Same way japanese swordsmanship has no stake in relation to european, etc.      

I have done a TL;DR currently, but i will read the post and put a reply to it below.


----------



## Flying Crane (Feb 8, 2020)

Seems to me I saw a video once of a bullet shot at the edge of a sword, might have been a katana, and might have been .50 cal. My memory is a bit hazy.  I don’t remember if the bullet was jacketed or bare lead.  Anyways, the bullet was split in two when it hit the sword edge, and it seemed to me that the blade and edge were not damaged. At least as far as I could tell on the video.

I think this speaks volumes for the toughness and durability of a sword edge, when made of an appropriate steel, by a skilled craftsman.


----------



## Flying Crane (Feb 8, 2020)

Here is an episode of Forged in Fire, where they test the sword blades by splitting a .45 cal. Bullet across the edge.  Looks like there is no edge damage. 

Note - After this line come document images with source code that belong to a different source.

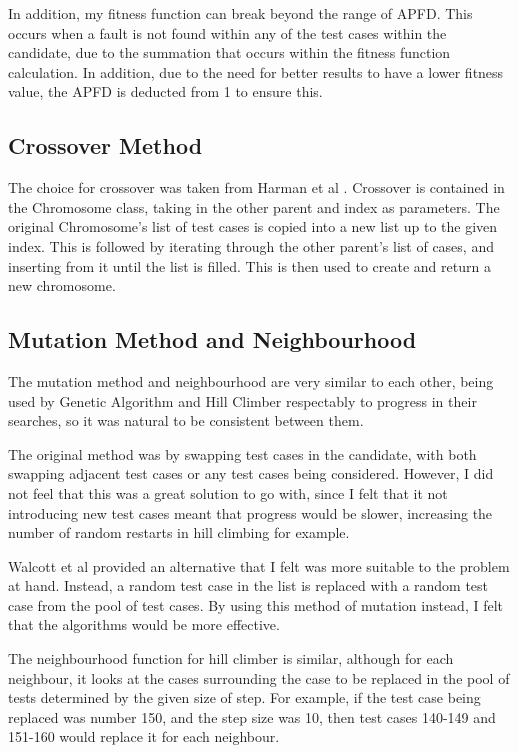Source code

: \documentclass[11pt, a4paper]{article}
\begin{document}
In addition, my fitness function can break beyond the range of APFD. This occurs
when a fault is not found within any of the test cases within the candidate, due
to the summation that occurs within the fitness function calculation. In
addition, due to the need for better results to have a lower fitness value, the
APFD is deducted from 1 to ensure this.

\subsection{Crossover Method}
The choice for crossover was taken from Harman et al
\cite[Section~5.1]{Harman:2012:SSE:2379776.2379787}. Crossover is contained in
the Chromosome class, taking in the other parent and index as parameters. The
original Chromosome's list of test cases is copied into a new list up to the
given index. This is followed by iterating through the other parent's list of
cases, and inserting from it until the list is filled. This is then used to
create and return a new chromosome.

\subsection{Mutation Method and Neighbourhood}
The mutation method and neighbourhood are very similar to each other, being used
by Genetic Algorithm and Hill Climber respectably to progress in their searches,
so it was natural to be consistent between them.

The original method was by swapping test cases in the candidate, with both
swapping adjacent test cases or any test cases being considered. However, I did
not feel that this was a great solution to go with, since I felt that it not
introducing new test cases meant that progress would be slower, increasing the
number of random restarts in hill climbing for example.

Walcott et al \cite[Figure~4a]{Walcott:2006:TTS:1146238.1146240} provided an
alternative that I felt was more suitable to the problem at hand. Instead, a
random test case in the list is replaced with a random test case from the pool
of test cases. By using this method of mutation instead, I felt that the
algorithms would be more effective.

The neighbourhood function for hill climber is similar, although for each
neighbour, it looks at the cases surrounding the case to be replaced in the
pool of tests determined by the given size of step. For example, if the test
case being replaced was number 150, and the step size was 10, then test cases
140-149 and 151-160 would replace it for each neighbour.
\end{document}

I’ve seen other programs highlighting trick shooters who were doing things like splitting bullets on knife blades and tomahawk heads.


----------



## Christopher Adamchek (Feb 13, 2020)

Blindside said:


> Something I filmed a couple of years ago.
> 
> 
> 
> ...



lot of great points in this thread 
reducing blade damage with the side or back 
not over worrying if there is edge to edge if it happens 
the edge to edge can help control and entries 
in relation to this video a point you didnt mention is that if to do go edge to end is to avoid perfectly perpendicular edge to edge gives you the edge effect while also reducing edge damage


----------